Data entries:
* * * * *

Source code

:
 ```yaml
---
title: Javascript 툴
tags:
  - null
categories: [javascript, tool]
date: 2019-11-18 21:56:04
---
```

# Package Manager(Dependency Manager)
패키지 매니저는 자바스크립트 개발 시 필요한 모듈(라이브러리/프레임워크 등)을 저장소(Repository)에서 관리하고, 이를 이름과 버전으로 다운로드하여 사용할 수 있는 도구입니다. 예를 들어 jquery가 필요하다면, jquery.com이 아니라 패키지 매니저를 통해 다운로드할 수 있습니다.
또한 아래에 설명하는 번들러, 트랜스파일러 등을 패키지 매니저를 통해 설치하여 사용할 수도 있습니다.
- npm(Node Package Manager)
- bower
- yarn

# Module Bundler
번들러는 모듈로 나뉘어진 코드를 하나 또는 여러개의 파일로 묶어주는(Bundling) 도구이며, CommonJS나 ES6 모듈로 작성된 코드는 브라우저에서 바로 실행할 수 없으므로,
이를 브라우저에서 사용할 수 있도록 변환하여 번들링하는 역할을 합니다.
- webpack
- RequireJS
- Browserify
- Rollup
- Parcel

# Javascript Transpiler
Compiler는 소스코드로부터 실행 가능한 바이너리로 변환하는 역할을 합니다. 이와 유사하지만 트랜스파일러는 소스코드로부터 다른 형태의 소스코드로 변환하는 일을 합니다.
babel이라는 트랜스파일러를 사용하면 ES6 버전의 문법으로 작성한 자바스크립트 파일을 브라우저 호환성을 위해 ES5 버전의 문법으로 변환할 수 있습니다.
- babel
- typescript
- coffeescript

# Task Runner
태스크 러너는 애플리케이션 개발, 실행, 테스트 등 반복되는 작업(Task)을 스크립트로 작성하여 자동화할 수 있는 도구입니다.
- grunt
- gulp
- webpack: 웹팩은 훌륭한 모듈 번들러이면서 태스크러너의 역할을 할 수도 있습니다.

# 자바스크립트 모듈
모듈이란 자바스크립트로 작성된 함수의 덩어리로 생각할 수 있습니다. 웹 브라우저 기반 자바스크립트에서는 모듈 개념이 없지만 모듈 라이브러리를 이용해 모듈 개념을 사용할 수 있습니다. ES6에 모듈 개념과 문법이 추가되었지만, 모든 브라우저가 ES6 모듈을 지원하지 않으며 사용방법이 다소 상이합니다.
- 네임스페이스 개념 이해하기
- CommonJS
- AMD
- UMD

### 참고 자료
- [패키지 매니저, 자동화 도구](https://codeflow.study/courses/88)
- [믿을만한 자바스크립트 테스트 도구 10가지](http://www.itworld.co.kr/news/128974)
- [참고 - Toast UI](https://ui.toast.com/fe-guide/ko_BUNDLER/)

* * * * *

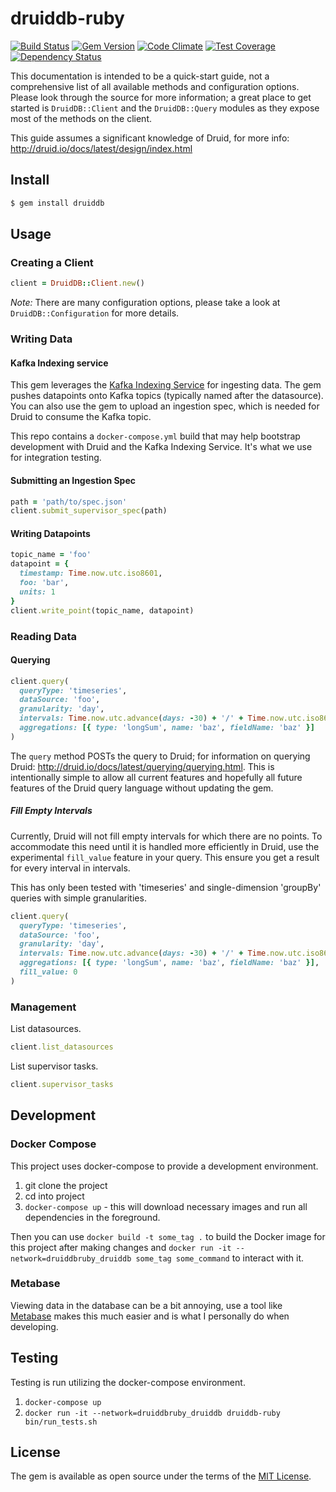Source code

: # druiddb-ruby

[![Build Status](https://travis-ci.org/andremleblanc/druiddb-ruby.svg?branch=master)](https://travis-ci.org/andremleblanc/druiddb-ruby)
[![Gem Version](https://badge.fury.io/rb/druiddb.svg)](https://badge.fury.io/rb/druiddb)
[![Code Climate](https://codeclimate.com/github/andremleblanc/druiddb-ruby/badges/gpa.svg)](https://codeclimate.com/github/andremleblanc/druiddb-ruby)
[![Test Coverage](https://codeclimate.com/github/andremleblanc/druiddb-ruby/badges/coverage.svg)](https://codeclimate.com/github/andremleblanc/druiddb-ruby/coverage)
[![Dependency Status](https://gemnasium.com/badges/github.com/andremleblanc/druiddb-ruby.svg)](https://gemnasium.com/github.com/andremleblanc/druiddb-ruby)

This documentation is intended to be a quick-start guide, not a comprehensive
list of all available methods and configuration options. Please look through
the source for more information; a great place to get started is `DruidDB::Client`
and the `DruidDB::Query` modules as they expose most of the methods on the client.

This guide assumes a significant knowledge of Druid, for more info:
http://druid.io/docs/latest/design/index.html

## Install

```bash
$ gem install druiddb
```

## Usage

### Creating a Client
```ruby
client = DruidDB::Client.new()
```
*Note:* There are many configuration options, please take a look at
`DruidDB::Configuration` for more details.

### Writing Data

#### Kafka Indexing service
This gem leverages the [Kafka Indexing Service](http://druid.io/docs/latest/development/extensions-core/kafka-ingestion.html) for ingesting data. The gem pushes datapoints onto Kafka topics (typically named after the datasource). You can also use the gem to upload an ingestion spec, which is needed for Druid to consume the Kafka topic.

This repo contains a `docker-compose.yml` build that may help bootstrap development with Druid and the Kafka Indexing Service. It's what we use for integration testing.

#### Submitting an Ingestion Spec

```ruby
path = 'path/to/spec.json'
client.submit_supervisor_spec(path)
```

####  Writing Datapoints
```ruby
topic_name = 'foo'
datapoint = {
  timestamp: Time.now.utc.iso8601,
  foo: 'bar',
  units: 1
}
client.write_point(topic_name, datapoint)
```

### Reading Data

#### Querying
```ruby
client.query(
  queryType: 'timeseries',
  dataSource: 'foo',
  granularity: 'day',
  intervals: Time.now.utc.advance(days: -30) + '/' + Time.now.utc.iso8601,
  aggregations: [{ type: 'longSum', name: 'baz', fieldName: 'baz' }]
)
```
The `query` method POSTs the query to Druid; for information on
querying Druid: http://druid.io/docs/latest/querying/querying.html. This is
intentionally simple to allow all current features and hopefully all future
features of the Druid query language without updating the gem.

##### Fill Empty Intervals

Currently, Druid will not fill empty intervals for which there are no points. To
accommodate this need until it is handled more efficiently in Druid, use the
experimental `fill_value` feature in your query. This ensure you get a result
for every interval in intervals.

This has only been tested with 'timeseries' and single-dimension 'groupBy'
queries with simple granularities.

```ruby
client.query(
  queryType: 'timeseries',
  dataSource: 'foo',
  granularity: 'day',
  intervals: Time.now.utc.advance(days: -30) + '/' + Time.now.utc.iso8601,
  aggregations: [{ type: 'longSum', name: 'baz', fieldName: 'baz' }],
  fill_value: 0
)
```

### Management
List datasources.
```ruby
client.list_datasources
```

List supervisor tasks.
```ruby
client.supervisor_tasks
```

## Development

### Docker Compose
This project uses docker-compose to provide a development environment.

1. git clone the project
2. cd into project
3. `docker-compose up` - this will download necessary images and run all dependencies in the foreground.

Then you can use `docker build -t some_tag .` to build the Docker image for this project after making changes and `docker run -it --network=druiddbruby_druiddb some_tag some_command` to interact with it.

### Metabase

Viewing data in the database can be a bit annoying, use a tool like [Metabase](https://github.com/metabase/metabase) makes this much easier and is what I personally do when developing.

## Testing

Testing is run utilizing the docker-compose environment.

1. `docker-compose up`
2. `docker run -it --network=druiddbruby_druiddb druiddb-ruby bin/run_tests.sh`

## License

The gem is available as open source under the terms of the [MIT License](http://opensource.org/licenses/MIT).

* * * * *

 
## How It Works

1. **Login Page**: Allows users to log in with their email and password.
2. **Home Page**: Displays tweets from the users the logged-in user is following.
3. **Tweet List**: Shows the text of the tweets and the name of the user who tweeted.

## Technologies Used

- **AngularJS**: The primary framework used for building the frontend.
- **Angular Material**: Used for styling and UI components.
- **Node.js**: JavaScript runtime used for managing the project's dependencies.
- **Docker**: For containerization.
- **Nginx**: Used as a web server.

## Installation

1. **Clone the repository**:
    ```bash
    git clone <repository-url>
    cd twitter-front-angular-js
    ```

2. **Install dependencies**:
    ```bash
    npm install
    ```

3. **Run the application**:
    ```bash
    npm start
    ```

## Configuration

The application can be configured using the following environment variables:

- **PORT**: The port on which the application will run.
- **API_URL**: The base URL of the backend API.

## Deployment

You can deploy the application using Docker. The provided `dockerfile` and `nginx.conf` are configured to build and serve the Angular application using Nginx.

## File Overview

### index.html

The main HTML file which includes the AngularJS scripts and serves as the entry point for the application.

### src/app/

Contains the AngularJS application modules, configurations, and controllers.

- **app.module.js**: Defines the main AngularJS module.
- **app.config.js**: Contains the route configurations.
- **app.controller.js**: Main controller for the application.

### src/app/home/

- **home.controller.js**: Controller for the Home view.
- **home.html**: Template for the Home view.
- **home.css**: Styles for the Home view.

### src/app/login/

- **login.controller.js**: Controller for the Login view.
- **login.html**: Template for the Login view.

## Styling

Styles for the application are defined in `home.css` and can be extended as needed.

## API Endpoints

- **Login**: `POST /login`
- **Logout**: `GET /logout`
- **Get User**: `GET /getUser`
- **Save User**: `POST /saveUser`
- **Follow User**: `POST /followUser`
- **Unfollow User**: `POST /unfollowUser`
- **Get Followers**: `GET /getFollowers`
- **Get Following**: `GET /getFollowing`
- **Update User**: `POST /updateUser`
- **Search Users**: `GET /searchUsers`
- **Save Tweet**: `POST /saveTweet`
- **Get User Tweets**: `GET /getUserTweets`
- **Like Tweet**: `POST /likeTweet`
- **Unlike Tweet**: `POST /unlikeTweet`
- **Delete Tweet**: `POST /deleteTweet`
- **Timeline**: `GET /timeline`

* * * * *

Problem statement:
Starting at the line above that contains "Testing is run", write out each line exactly until the line that contains "The gem is available" has been written, and stop there.

Answer space:
Testing is run utilizing the docker-compose environment.

1. `docker-compose up`
2. `docker run -it --network=druiddbruby_druiddb druiddb-ruby bin/run_tests.sh`

## License

The gem is available as open source under the terms of the [MIT License](http://opensource.org/licenses/MIT).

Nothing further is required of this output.